Так он пережидал черемуховые холода, которые сваливались на оттаявшую и согретую землю, на свежую траву и потеплевшую нашу речку Рожоху. И когда, наконец, ее берег охватывался белым и отражался в тихой, стекленеющей от задумчивости реке, отец подзывал меня и вскидывал руки. Двенадцатилетним, я без труда натягивал на него гимнастерку, галифе, осторожно переворачивал со спины на живот, а если и надо — поднимал с кровати, подставляя плечо. Отец за все послевоенные годы иссох, истерся о казенные и домашние простыни, словно материно серебряное колечко на пальце. Уже тогда мне казалось, что жизнь держится в нем, как в мелком блюдце: чуть качни и — расплещется до капли.

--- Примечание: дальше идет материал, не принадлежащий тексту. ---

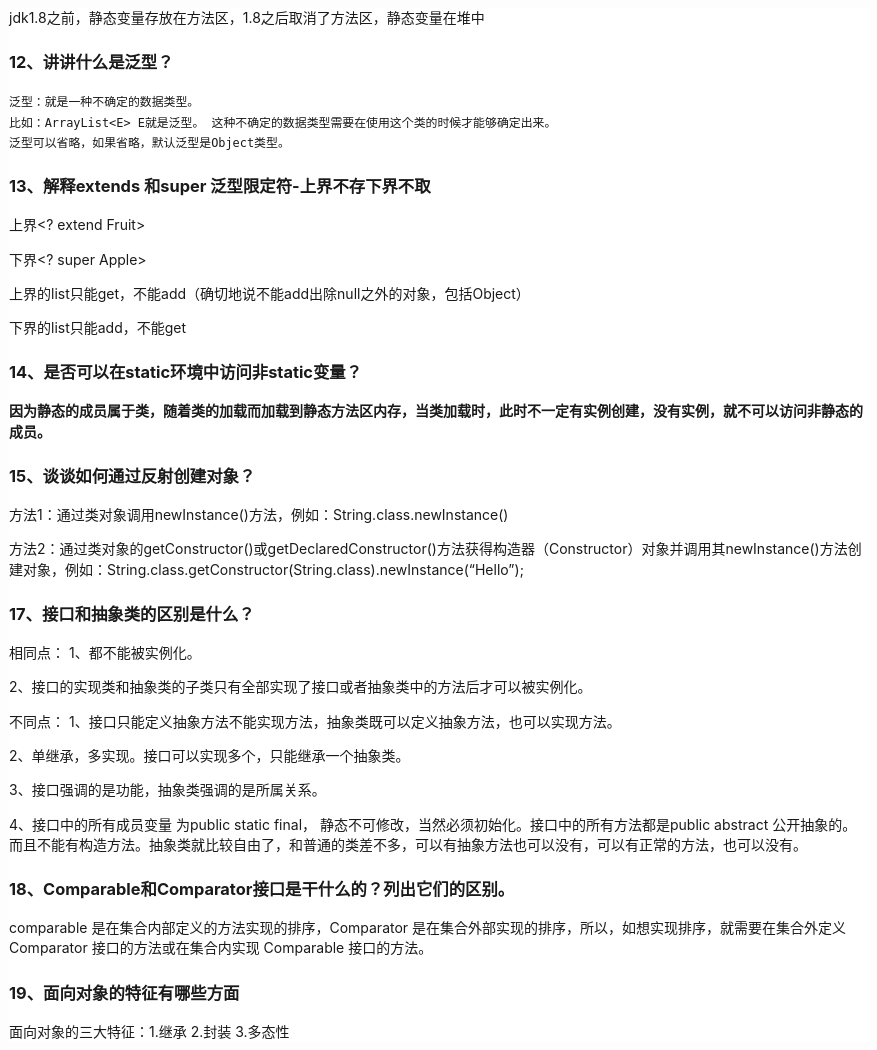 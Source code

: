 jdk1.8之前，静态变量存放在方法区，1.8之后取消了方法区，静态变量在堆中

### 12、讲讲什么是泛型？

```
泛型：就是一种不确定的数据类型。
比如：ArrayList<E> E就是泛型。 这种不确定的数据类型需要在使用这个类的时候才能够确定出来。
泛型可以省略，如果省略，默认泛型是Object类型。
```

### 13、解释extends 和super 泛型限定符-上界不存下界不取

上界<? extend Fruit>

下界<? super Apple>

上界的list只能get，不能add（确切地说不能add出除null之外的对象，包括Object）

下界的list只能add，不能get

### 14、是否可以在static环境中访问非static变量？

**因为静态的成员属于类，随着类的加载而加载到静态方法区内存，当类加载时，此时不一定有实例创建，没有实例，就不可以访问非静态的成员。**

### 15、谈谈如何通过反射创建对象？

方法1：通过类对象调用newInstance()方法，例如：String.class.newInstance()

方法2：通过类对象的getConstructor()或getDeclaredConstructor()方法获得构造器（Constructor）对象并调用其newInstance()方法创建对象，例如：String.class.getConstructor(String.class).newInstance(“Hello”);

### 17、接口和抽象类的区别是什么？

相同点：
1、都不能被实例化。

2、接口的实现类和抽象类的子类只有全部实现了接口或者抽象类中的方法后才可以被实例化。

不同点：
1、接口只能定义抽象方法不能实现方法，抽象类既可以定义抽象方法，也可以实现方法。

2、单继承，多实现。接口可以实现多个，只能继承一个抽象类。

3、接口强调的是功能，抽象类强调的是所属关系。

4、接口中的所有成员变量 为public static final， 静态不可修改，当然必须初始化。接口中的所有方法都是public abstract 公开抽象的。而且不能有构造方法。抽象类就比较自由了，和普通的类差不多，可以有抽象方法也可以没有，可以有正常的方法，也可以没有。

### 18、Comparable和Comparator接口是干什么的？列出它们的区别。

comparable 是在集合内部定义的方法实现的排序，Comparator 是在集合外部实现的排序，所以，如想实现排序，就需要在集合外定义 Comparator 接口的方法或在集合内实现 Comparable 接口的方法。

### 19、面向对象的特征有哪些方面

面向对象的三大特征：1.继承 2.封装 3.多态性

А отец был еще молод, немного за тридцать.

2. Шлем

На похороны отца мамин брат Федор Иванович не поспел. Жил он в соседней деревне Полонянка и, говорит, в это время был как раз в городском госпитале, опять лечился от контузии. Зато он первым из родни прикатил на девять дней. Личностью он был легендарной, дядю Федора знали во всей округе от мала до велика, хотя бы даже потому, что ездил он на трофейном немецком мотоцикле, которые только в кино показывают, причем на этот случай обязательно надевал стальную каску со звездой, широкие хромовые галифе и такую же тужурку. Где бы он не появлялся, его везде принимали за большое начальство, поскольку ходил он неторопливо, важно, только чуть нараскоряку от постоянного сиденья на мотоцикле. Впрочем, до войны дядя Федор и в самом деле был начальником сплавконторы в Полонянке — чин по нашим понятиям великий. А на фронте он стал офицером и домой вернулся в звании майора. У нас на шесть деревень было всего три офицера — два младших и один лейтенант, так что майор казался неменьше генерала. Однако незадолго до победы дядю Федора сильно контузило и он оглох. Сначала совсем, но затем помаленьку отошел на одно ухо. Дядя мечтал после войны остаться в армии и наверняка бы выслужился до генерала, если бы не контузия. Еще с фронта он писал моей матери письма, которые теперь лежали в медном чайнике вместе с отцовскими, и сообщал о своих геройских делах. Я часто перечитывал эти письма, его и отца, сравнивал, и сразу было видно, кто ведет свой род от великанов, а кто — от маленьких, обыкновенных людей. Еще при живом отце я читал эти письма и таил грех — завидовал сыновьям дяди Федора и чувствовал какое-то щемящее разочарование за себя и отца. Почему он был не такой боевой и храбрый, как дядя? Ни городов не брал, ни орденов не получал из рук командующего фронтом Рокоссовского? Однажды не стерпел и спросил отца, что думал. Отец тогда сидел на кровати, долго молчал, теребил виновато край подушки, а потом сказал:

— Меня же, Степа, в сорок втором убило. Если в тогда не убило, может, и я тоже стал…

И вдруг ткнулся в подушку, отвернулся и заплакал.

Мать в это время мыла пол в горнице и, видно, все слыхала. Она отхлестала меня половой тряпкой, загнала под печь и, сердитая, всклокоченная, села к отцу на кровать. Она хотела погладить голову отца, но руки были грязные, и тогда все-таки погладила его запястьем. Потом опустила свою голову на отцово острое плечо, накрытое одеялом, и тоже заплакала. Плакала и держала на весу руки с растопыренными пальцами, чтобы не запачкать постели. Глядя на них, и я заплакал…

Отцу я больше подобных вопросов не задавал и твердил про себя, что мой отец — тоже храбрый и героический солдат, придумывал всякие истории, как он закрывал грудью амбразуру и ему из пулемета порвало легкие, или как в него попала мина, но не взорвалась, поэтому в госпитале его не оперировали. Просто саперы обезвредили и вынули ее из груди. О таком случае я читал в старых газетах.